▸ **About this exercise**: Among the lines below, restate word for word only those from the line with "na raiz do projeto. Na" through the line with "post saiu a", with both end lines kept.

*** Given information ***

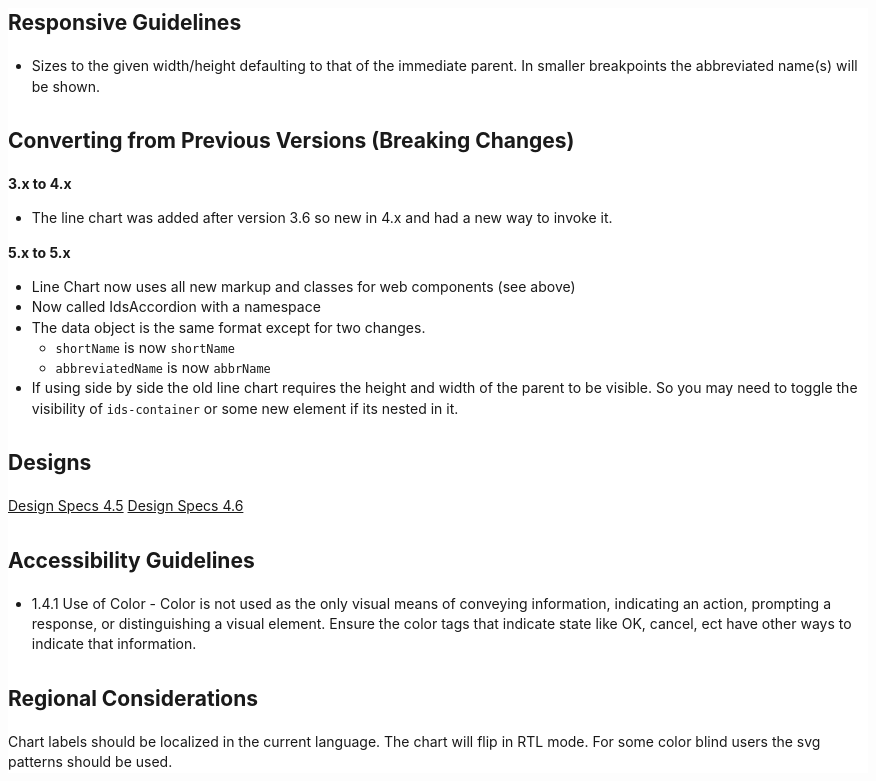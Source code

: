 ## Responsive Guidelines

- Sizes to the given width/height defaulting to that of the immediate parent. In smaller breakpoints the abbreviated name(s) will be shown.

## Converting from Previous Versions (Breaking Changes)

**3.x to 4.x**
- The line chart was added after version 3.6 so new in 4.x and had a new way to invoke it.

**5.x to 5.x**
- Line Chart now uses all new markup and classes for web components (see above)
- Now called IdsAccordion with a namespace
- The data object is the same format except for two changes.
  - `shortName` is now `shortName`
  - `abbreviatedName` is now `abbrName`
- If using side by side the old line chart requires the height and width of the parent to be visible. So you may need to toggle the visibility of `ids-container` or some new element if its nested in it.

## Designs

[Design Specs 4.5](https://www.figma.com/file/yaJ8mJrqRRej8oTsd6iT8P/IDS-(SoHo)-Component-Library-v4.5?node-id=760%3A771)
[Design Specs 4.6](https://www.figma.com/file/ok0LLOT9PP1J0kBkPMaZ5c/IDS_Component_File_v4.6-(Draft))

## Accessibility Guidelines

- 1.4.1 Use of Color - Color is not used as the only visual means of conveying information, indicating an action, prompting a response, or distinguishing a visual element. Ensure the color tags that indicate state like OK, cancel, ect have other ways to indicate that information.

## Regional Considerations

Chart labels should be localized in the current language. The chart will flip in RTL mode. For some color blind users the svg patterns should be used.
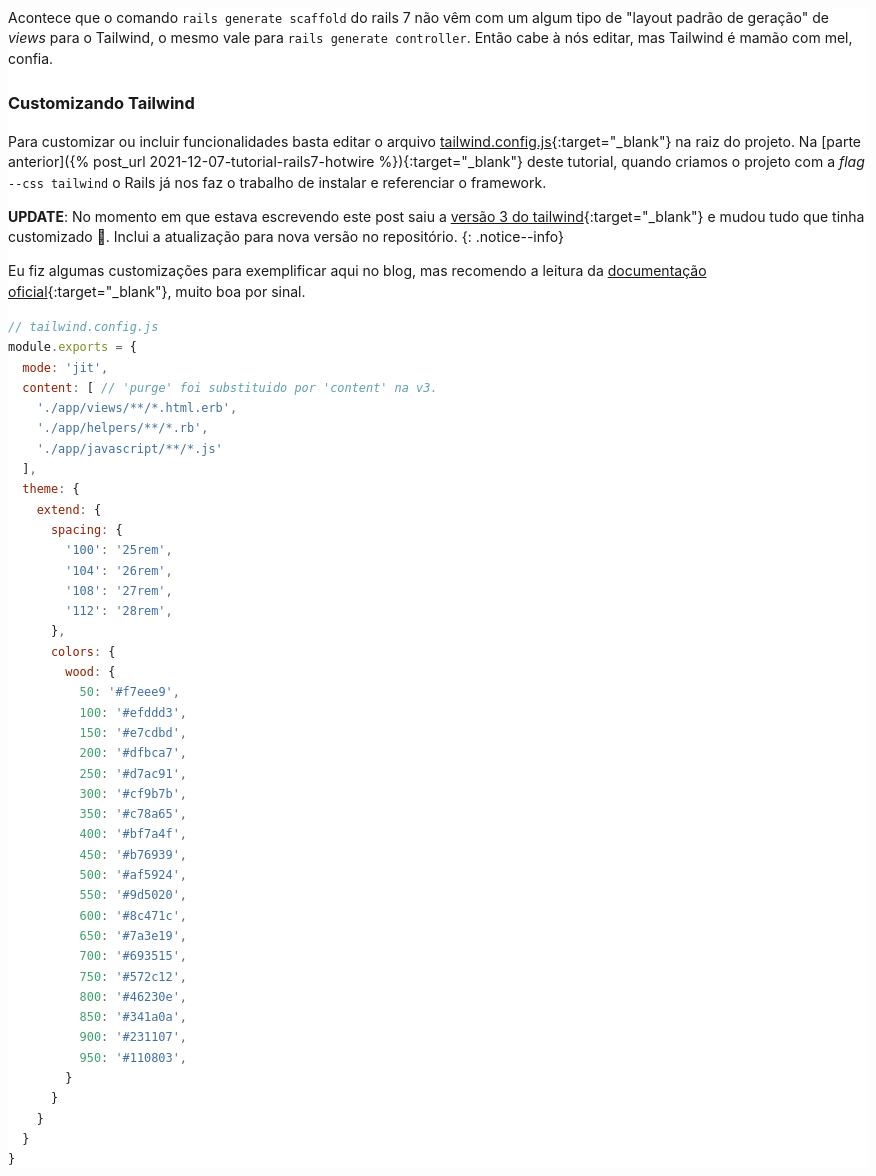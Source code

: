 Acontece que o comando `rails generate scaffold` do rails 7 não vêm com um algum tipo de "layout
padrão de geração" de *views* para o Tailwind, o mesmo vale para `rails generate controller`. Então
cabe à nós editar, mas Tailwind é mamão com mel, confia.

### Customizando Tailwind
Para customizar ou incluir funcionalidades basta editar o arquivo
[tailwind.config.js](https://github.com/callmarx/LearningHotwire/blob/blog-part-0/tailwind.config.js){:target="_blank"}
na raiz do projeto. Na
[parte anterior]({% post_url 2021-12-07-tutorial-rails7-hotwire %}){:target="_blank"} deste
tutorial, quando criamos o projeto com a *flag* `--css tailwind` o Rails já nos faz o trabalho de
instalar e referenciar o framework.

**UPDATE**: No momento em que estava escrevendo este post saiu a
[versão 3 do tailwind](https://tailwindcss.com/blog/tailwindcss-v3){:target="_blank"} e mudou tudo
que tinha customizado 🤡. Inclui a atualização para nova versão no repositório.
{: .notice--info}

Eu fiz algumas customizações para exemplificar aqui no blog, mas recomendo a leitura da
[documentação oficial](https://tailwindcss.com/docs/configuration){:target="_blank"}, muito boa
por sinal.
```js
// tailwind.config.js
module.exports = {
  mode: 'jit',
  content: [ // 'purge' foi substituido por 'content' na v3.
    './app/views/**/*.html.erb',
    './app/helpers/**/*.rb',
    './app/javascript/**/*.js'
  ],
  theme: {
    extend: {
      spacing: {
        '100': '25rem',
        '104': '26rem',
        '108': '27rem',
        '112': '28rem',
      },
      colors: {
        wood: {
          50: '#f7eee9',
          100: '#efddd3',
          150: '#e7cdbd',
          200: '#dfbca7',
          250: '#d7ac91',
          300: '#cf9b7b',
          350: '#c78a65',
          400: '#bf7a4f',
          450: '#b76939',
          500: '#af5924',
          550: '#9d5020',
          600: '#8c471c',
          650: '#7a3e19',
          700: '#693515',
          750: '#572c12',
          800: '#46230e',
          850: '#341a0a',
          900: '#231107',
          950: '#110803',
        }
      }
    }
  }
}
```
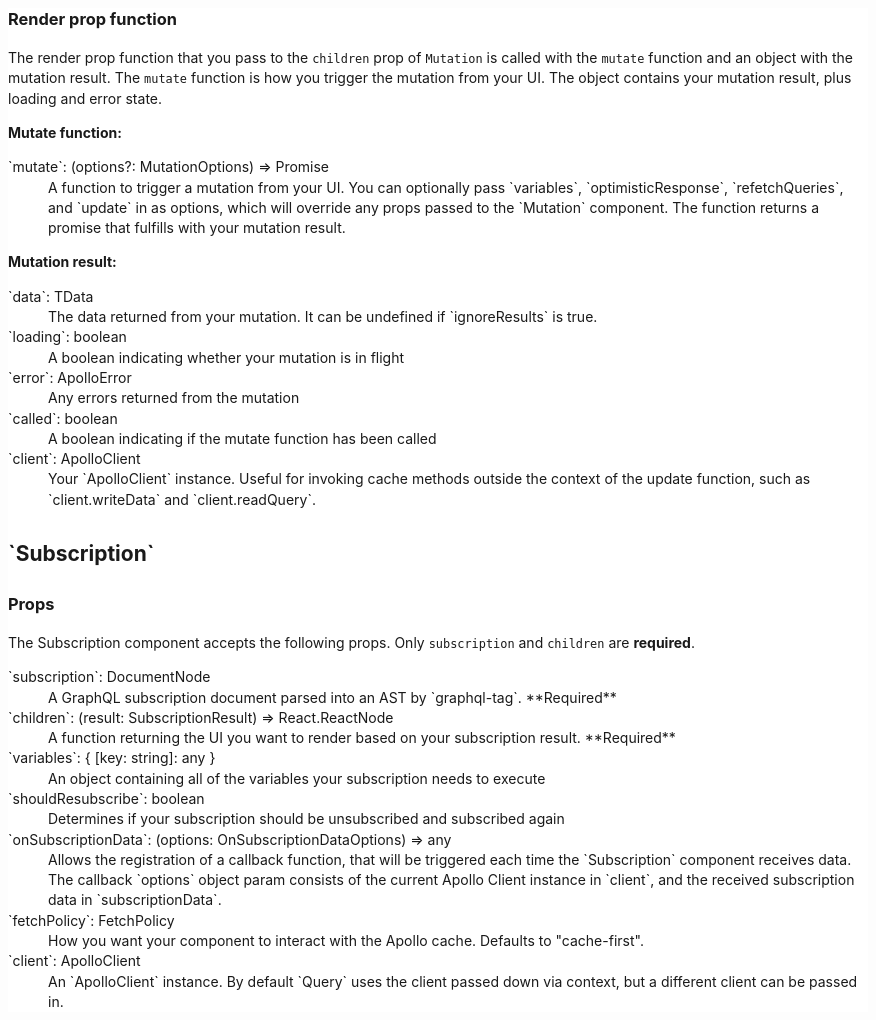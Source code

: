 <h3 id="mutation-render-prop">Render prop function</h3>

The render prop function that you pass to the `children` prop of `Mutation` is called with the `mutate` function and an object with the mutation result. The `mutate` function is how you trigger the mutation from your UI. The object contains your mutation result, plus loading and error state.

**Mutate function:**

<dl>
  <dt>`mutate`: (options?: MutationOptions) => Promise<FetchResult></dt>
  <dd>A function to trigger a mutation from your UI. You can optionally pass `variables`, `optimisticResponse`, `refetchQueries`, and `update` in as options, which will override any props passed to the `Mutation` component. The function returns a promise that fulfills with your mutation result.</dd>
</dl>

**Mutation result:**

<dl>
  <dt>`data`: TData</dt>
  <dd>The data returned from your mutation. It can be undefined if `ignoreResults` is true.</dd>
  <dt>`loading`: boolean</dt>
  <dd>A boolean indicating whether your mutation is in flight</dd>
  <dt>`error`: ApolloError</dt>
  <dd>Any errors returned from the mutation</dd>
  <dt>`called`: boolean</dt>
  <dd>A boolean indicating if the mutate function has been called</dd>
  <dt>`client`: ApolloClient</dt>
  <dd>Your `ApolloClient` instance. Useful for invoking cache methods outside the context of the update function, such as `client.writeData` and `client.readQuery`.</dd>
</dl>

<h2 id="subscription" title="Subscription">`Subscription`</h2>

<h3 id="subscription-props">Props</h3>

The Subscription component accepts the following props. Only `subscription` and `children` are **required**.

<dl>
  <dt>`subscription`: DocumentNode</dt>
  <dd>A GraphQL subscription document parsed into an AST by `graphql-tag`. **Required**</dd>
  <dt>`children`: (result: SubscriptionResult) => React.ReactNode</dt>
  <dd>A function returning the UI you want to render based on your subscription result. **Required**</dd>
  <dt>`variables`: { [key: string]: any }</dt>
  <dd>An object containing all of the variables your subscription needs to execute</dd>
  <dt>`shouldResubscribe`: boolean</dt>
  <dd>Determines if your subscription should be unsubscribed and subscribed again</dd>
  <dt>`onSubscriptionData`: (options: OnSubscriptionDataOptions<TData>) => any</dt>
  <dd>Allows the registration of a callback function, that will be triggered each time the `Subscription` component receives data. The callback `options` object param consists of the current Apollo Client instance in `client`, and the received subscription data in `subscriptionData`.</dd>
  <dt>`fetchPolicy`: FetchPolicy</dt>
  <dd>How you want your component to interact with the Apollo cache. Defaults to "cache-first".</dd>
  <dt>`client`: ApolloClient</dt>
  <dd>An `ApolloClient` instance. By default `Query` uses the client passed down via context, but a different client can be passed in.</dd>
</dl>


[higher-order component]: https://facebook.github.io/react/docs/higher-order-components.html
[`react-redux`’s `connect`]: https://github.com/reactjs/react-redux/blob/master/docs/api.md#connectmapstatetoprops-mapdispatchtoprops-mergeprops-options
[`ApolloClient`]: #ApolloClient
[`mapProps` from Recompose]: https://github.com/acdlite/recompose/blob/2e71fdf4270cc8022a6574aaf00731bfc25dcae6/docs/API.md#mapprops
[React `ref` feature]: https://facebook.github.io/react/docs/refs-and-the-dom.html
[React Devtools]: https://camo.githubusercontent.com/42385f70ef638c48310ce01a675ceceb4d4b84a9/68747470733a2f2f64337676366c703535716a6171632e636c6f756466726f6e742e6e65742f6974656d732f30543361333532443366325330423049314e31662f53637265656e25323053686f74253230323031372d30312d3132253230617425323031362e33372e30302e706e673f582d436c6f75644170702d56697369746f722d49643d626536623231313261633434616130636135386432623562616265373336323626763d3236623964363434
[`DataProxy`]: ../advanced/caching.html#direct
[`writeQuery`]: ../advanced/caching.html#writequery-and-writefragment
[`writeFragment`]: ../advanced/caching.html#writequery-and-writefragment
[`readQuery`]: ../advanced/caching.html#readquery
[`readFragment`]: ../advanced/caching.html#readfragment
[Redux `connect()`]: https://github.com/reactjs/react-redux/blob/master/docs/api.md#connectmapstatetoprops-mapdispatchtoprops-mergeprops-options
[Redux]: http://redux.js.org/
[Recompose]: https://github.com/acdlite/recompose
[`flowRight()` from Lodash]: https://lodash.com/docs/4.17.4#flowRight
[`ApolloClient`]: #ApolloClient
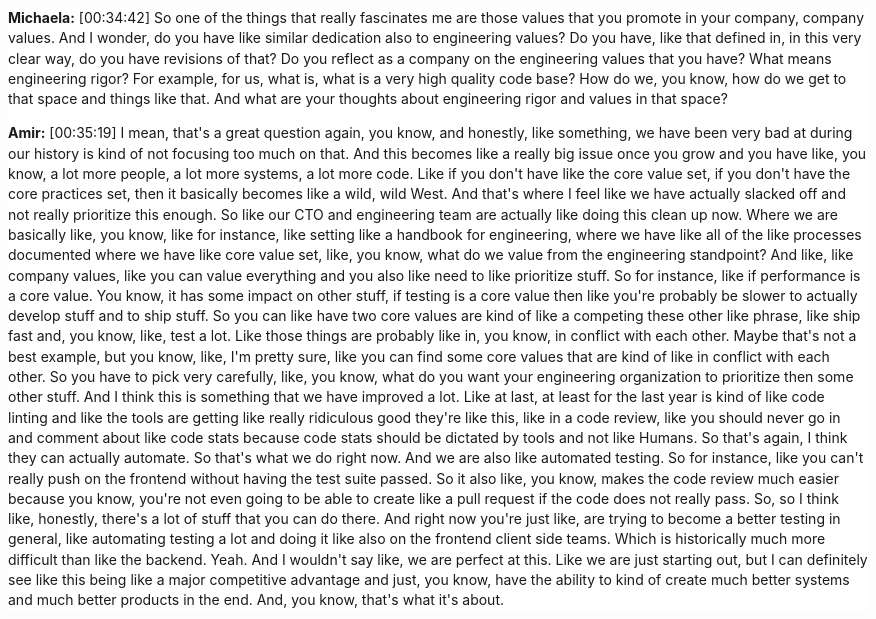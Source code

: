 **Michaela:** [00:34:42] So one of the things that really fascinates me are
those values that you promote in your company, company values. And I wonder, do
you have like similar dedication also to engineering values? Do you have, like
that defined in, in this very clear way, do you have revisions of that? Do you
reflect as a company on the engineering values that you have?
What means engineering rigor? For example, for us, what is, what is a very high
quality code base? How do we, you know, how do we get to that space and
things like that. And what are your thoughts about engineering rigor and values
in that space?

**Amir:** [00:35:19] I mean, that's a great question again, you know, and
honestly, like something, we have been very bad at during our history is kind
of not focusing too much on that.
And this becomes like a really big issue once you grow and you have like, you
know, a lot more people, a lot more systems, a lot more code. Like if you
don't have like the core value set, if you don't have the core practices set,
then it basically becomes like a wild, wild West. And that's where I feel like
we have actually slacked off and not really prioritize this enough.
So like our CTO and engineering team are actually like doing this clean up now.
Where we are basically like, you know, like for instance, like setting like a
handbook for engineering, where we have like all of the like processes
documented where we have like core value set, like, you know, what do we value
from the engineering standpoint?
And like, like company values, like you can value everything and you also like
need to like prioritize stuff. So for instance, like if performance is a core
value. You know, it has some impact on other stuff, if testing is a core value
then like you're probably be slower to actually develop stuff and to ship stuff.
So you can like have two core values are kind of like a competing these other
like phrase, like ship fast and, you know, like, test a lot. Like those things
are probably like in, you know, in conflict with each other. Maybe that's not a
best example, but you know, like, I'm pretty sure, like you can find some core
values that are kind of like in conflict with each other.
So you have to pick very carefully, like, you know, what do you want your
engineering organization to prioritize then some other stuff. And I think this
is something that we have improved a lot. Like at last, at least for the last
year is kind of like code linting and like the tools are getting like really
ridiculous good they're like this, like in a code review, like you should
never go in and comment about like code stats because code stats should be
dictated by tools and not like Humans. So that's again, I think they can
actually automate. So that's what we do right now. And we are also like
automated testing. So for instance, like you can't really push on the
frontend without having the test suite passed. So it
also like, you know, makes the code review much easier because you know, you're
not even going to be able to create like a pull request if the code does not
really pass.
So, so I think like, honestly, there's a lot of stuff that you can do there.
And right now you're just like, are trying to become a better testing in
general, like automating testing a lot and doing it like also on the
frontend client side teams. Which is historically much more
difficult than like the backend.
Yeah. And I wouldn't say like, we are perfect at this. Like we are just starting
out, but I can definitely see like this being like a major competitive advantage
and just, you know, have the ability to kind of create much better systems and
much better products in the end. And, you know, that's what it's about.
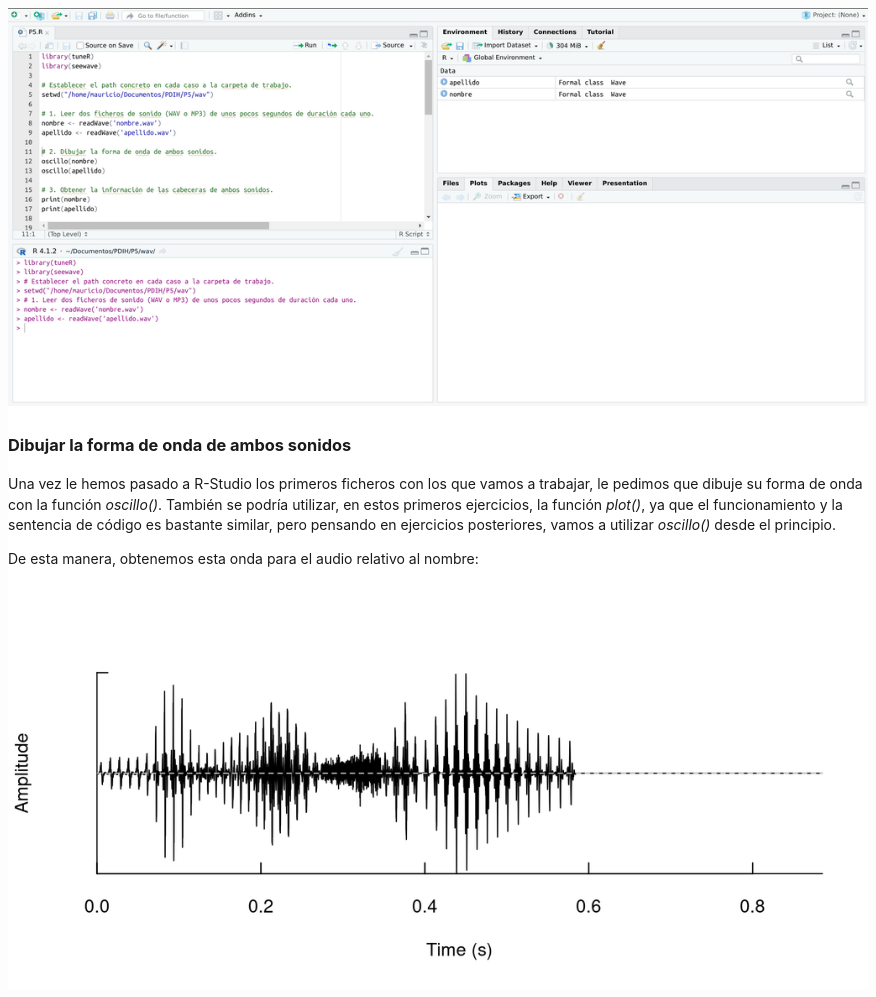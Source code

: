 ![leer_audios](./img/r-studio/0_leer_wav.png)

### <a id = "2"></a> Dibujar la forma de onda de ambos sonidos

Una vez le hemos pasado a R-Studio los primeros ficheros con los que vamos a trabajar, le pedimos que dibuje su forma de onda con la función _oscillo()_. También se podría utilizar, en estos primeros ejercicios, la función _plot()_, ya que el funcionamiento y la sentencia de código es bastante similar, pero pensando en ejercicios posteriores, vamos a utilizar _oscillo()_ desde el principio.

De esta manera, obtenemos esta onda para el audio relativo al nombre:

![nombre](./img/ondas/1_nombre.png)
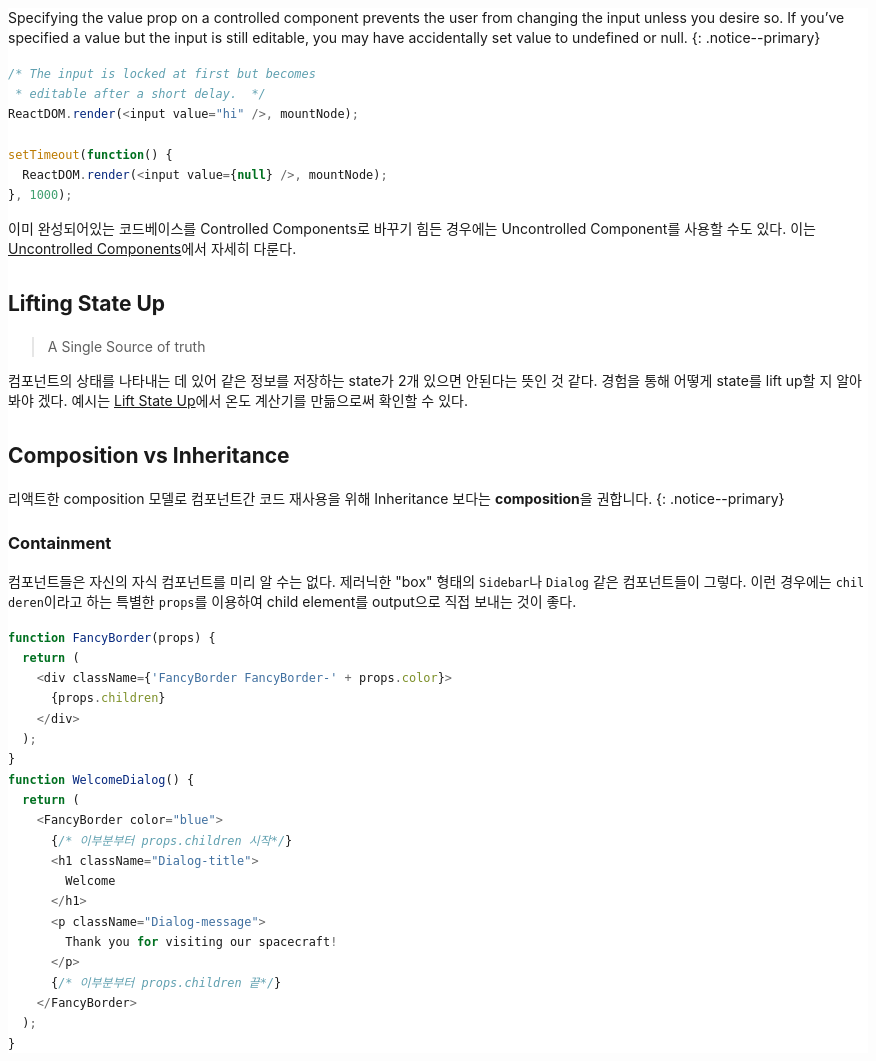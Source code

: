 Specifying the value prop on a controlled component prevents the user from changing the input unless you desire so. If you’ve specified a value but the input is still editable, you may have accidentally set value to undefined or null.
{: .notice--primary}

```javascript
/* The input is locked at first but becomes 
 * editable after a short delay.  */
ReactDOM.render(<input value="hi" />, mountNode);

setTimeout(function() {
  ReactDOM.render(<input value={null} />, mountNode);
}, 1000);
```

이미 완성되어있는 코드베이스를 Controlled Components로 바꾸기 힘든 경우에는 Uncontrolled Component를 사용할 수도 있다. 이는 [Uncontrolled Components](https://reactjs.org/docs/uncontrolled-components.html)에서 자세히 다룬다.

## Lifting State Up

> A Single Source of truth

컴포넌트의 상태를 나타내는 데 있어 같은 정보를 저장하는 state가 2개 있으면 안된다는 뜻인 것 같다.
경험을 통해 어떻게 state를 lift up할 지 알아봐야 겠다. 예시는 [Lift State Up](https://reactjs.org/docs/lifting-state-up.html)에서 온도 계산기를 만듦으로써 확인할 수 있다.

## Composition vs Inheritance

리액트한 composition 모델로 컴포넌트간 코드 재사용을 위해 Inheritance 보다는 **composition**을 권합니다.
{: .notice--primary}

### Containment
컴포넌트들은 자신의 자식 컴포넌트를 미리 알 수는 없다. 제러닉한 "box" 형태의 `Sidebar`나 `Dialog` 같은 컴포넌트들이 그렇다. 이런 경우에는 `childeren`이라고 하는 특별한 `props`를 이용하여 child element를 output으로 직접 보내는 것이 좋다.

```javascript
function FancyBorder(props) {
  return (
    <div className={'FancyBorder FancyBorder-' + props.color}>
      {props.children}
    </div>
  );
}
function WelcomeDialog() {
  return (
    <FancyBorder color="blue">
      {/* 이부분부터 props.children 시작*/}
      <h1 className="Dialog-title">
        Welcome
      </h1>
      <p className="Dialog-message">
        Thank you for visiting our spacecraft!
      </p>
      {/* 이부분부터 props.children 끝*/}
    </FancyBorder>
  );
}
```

*** End of Given information ***

▸ **Answer section**:
na raiz do projeto. Na
[parte anterior]({% post_url 2021-12-07-tutorial-rails7-hotwire %}){:target="_blank"} deste
tutorial, quando criamos o projeto com a *flag* `--css tailwind` o Rails já nos faz o trabalho de
instalar e referenciar o framework.

**UPDATE**: No momento em que estava escrevendo este post saiu a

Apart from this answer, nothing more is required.